Od pewnego czasu trwa duży napływ ludzi z egzotycznych krajów do Facebooka. Kolorowa ślicznotka z Wybrzeża Kości Słoniowej zaprasza mnie do grona swoich znajomych. Na profilu ma dopiero jednego znajomego, ja jestem drugim wybranym szczęśliwcem. Spośród tysięcy użytkowników wybrała akurat mnie? Płyną do mnie zaproszenia z Nigerii, Ghany, Gambii, Filipin. Kiedy jednej odpisałem w języku filipińskim zapytała – kochanie czy możemy porozmawiać. Oczywiście, już jadę na lotnisko i lecę do Manilii. Filipinki są bardzo ładne. Swoją wiernością, gospodarnością, troską o dom, biją na głowę kobiety w Europie. Mój znajomy Polak z Kanady ożenił się z Filipinką i żyją szczęśliwie.
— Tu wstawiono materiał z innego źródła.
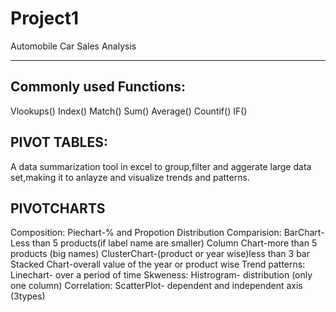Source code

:# Project1
Automobile Car Sales Analysis 
*****************************
Commonly used Functions:
--------------------------
Vlookups()
Index()
Match()
Sum()
Average()
Countif()
IF()

PIVOT TABLES:
-------------
A data summarization tool in excel to group,filter and aggerate large data set,making it to anlayze and visualize trends and patterns.

PIVOTCHARTS 
-----------
Composition:
Piechart-% and Propotion Distribution
Comparision:
BarChart-Less than 5 products(if label name are smaller)
Column Chart-more than 5 products (big names)
ClusterChart-(product or year wise)less than 3 bar 
Stacked Chart-overall value of the year or product wise
Trend patterns:
Linechart- over a period of time 
Skweness:
Histrogram- distribution (only one column)
Correlation:
ScatterPlot- dependent and independent axis (3types)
Raz napisałem pozdrowienia Chince w języku chińskim. Oszalała z radości.
Zastanawiam się jacy przemytnicy sterują tymi zaproszeniami. Uchodźców trzeba przyjmować. Facebook gigantyczny wspólny dom wkrótce będzie kolorowy i ciekawy. Ja przypomniałem sobie czyją stolicą jest Abidżan, Abudża, Akra, Bandżul. Wciąż się zastanawiam, kto stoi za masowymi zaproszeniami? Tego do niedawna nie było.